WHAT THIS TASK INVOLVES:
Starting at the top of the entries below, print each line exactly until the line with "- 以1亿美元的风投轮次融资，Avenue One在2023年的纽约初创公司融资排行中并列第12。Avenue" has been printed too.

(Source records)
___

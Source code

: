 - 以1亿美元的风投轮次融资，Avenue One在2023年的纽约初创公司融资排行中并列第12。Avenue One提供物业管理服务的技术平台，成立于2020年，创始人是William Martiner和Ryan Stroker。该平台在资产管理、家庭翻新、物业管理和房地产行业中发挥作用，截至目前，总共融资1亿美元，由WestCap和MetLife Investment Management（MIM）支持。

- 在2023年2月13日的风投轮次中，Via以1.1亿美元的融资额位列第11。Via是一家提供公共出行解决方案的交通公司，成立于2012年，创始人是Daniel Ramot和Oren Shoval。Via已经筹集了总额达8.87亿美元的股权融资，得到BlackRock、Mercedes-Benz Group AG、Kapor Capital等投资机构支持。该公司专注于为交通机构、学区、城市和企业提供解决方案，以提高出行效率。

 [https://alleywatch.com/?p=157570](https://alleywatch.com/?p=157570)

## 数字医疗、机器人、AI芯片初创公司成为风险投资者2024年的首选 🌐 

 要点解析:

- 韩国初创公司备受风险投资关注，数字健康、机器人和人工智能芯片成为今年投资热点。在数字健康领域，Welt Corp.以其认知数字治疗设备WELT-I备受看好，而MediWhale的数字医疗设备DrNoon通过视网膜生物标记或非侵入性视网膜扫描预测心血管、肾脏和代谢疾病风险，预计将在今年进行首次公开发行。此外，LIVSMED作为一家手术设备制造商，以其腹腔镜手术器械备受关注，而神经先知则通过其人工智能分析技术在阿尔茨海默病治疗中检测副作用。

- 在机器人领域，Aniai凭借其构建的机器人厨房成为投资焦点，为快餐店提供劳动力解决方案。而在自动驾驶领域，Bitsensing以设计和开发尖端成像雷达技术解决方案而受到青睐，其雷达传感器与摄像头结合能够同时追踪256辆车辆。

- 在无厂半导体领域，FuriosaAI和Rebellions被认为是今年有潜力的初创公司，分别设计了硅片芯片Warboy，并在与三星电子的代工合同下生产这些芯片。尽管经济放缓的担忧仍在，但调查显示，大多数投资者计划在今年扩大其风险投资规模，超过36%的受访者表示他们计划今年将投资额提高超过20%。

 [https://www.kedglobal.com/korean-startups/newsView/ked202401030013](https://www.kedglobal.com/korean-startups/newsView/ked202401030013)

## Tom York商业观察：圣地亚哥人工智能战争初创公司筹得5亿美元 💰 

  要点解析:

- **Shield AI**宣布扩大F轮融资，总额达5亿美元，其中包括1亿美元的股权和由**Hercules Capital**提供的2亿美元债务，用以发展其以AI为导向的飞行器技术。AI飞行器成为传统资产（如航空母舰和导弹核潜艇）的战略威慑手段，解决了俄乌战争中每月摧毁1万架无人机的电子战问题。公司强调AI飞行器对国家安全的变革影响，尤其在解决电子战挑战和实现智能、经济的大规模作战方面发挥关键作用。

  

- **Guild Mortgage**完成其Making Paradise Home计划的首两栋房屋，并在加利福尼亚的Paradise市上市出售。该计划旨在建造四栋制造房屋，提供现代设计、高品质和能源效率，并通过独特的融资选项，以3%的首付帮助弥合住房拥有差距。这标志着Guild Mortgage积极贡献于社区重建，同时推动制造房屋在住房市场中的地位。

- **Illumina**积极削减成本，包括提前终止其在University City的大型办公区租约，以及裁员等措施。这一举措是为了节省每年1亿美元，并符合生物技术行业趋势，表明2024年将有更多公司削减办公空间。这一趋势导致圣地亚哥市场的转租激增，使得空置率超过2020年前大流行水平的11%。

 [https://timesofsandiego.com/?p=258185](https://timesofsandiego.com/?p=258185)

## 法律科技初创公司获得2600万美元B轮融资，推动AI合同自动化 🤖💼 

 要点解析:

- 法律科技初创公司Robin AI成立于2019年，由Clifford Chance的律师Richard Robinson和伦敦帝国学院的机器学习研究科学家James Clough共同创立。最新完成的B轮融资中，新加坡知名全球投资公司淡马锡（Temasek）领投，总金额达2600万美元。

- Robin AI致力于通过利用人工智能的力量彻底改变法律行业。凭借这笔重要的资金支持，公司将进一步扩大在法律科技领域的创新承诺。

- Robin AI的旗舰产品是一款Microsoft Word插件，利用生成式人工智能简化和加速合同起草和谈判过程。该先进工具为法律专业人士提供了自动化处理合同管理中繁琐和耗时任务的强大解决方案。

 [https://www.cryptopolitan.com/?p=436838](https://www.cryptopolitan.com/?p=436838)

___

SOLUTION TO THIS TASK:
Source code

: - 以1亿美元的风投轮次融资，Avenue One在2023年的纽约初创公司融资排行中并列第12。Avenue One提供物业管理服务的技术平台，成立于2020年，创始人是William Martiner和Ryan Stroker。该平台在资产管理、家庭翻新、物业管理和房地产行业中发挥作用，截至目前，总共融资1亿美元，由WestCap和MetLife Investment Management（MIM）支持。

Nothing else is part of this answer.